To do:
Pull out every line below containing the word "Inversement".

Extracted records:
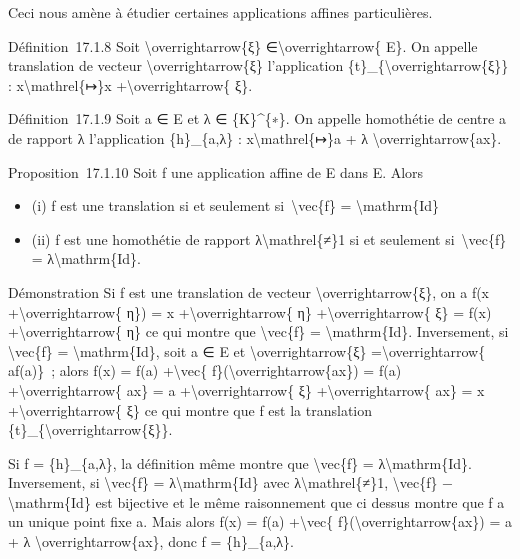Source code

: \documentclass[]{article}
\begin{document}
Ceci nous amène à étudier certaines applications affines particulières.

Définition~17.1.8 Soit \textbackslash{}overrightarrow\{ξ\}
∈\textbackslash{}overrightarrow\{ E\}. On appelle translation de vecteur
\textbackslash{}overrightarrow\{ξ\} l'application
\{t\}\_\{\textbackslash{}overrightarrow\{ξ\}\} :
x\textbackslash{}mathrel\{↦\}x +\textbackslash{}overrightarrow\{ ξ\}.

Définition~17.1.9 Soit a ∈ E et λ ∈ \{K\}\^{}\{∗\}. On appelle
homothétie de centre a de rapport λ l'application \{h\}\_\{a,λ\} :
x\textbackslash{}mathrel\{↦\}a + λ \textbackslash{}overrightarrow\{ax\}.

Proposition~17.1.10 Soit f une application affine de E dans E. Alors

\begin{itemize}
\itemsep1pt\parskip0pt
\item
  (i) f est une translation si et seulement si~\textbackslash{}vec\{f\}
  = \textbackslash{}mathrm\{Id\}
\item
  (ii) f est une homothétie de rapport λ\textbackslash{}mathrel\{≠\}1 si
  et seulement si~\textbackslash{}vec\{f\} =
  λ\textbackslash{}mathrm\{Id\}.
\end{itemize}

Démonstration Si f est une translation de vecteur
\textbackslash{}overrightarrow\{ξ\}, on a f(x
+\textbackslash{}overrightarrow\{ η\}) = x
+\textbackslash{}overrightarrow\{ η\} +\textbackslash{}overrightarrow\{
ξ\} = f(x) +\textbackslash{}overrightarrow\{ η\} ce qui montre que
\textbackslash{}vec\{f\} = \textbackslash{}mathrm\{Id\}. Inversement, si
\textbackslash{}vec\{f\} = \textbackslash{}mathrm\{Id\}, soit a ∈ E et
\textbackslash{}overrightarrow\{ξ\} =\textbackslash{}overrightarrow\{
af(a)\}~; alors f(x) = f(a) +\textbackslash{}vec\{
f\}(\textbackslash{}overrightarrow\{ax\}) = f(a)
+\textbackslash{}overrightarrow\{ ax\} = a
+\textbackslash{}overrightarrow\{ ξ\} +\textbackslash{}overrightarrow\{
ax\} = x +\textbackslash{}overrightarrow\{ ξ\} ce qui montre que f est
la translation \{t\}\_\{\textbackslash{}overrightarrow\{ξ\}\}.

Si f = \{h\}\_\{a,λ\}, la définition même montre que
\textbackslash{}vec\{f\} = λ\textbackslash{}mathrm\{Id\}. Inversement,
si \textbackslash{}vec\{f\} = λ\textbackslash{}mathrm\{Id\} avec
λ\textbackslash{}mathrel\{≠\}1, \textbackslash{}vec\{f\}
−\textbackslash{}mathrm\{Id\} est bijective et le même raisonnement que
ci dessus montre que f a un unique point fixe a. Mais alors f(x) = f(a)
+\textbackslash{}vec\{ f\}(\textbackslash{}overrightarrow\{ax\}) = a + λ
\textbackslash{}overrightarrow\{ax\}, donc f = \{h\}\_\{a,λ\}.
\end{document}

The completed task:
\textbackslash{}vec\{f\} = \textbackslash{}mathrm\{Id\}. Inversement, si
\textbackslash{}vec\{f\} = λ\textbackslash{}mathrm\{Id\}. Inversement,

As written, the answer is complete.